According to the document, the newly launched stablecoin act attempts to establish a clear compliance framework specifically applicable to 'payment stablecoins'. We summarize its five core points:

1. Clarify regulatory objects, focusing on 'payment stablecoins'

The first step of the STABLE Act is to clarify the core regulatory objects: dollar-pegged stablecoins issued to the public that can be directly used for payments and settlements. In other words, those truly incorporated into the regulatory framework are the crypto assets used as 'dollar substitutes' on-chain, rather than all tokens claiming to be pegged to the dollar.

To avoid risk diffusion, the act explicitly excludes some high-risk or structurally unstable token models. For example, algorithmic stablecoins, partially collateralized stablecoins, or speculative 'pseudo-stablecoins' with complex circulation mechanisms are not within the scope of this act. Only stablecoins that achieve 1:1 dollar asset full backing, have a transparent reserve structure, and are intended for public daily transaction circulation are considered 'payment stablecoins' and need to comply with the regulatory arrangements under this act.

From this perspective, the real concern of the STABLE Act is not the 'technical carrier' of stablecoins, but whether it is building a 'dollar on-chain payment network'. It seeks to regulate the issuance method and operational basis of the 'digital dollar', rather than all tokens labeled with USD.

2. Establish a 'redemption right' mechanism, 1:1 dollar anchoring

In addition to regulatory entry thresholds and issuer qualification requirements, the STABLE Act particularly emphasizes the 'redemption rights' arrangement for stablecoin holders, meaning the public has the right to redeem stablecoins for fiat dollars at a 1:1 ratio, and issuers must fulfill this obligation at all times. This system arrangement essentially safeguards against stablecoins becoming 'pseudo-anchored assets' or 'internally circulating system tokens'.

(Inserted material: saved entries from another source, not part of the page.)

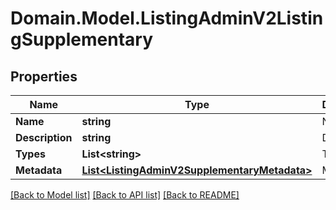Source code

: # Domain.Model.ListingAdminV2ListingSupplementary
## Properties

Name | Type | Description | Notes
------------ | ------------- | ------------- | -------------
**Name** | **string** | Name | 
**Description** | **string** | Description | [optional] 
**Types** | **List&lt;string&gt;** | Types | [optional] 
**Metadata** | [**List&lt;ListingAdminV2SupplementaryMetadata&gt;**](ListingAdminV2SupplementaryMetadata.md) | Metadata | [optional] 

[[Back to Model list]](../README.md#documentation-for-models) [[Back to API list]](../README.md#documentation-for-api-endpoints) [[Back to README]](../README.md)

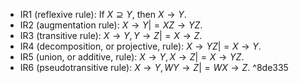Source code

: - IR1 (reflexive rule): If $X ⊇ Y$, then $X →Y$.
- IR2 (augmentation rule): ${X → Y} |=XZ → YZ$.
- IR3 (transitive rule): ${X → Y, Y → Z} |=X → Z$.
- IR4 (decomposition, or projective, rule): ${X → YZ} |=X → Y$.
- IR5 (union, or additive, rule): ${X → Y, X → Z} |=X → YZ$.
- IR6 (pseudotransitive rule): ${X → Y, WY → Z} |=WX → Z$. ^8de335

At the same time, to prevent liquidity crises or run risks, the act also sets clear asset reserve and liquidity management requirements. Issuers must hold high-quality, easily convertible dollar assets (such as government bonds, cash, central bank deposits, etc.) in a 1:1 ratio and accept ongoing scrutiny from the Federal Reserve. This means stablecoin issuers cannot use 'user funds to invest in high-risk assets', nor can they use algorithms or other derivative structures to achieve 'anchoring'.

Compared to some earlier market models of 'partial reserves' and 'ambiguous disclosures', the STABLE Act writes '1:1 redeemable' into federal legislation, representing a higher requirement from the U.S. for the underlying credit mechanism of 'digital dollar substitutes'.

This not only addresses public concerns about stablecoins becoming 'unpegged' or 'collapsing' but also aims to create a system of institutional guarantees + legal trust for dollar stablecoins, supporting their long-term use in global clearing networks.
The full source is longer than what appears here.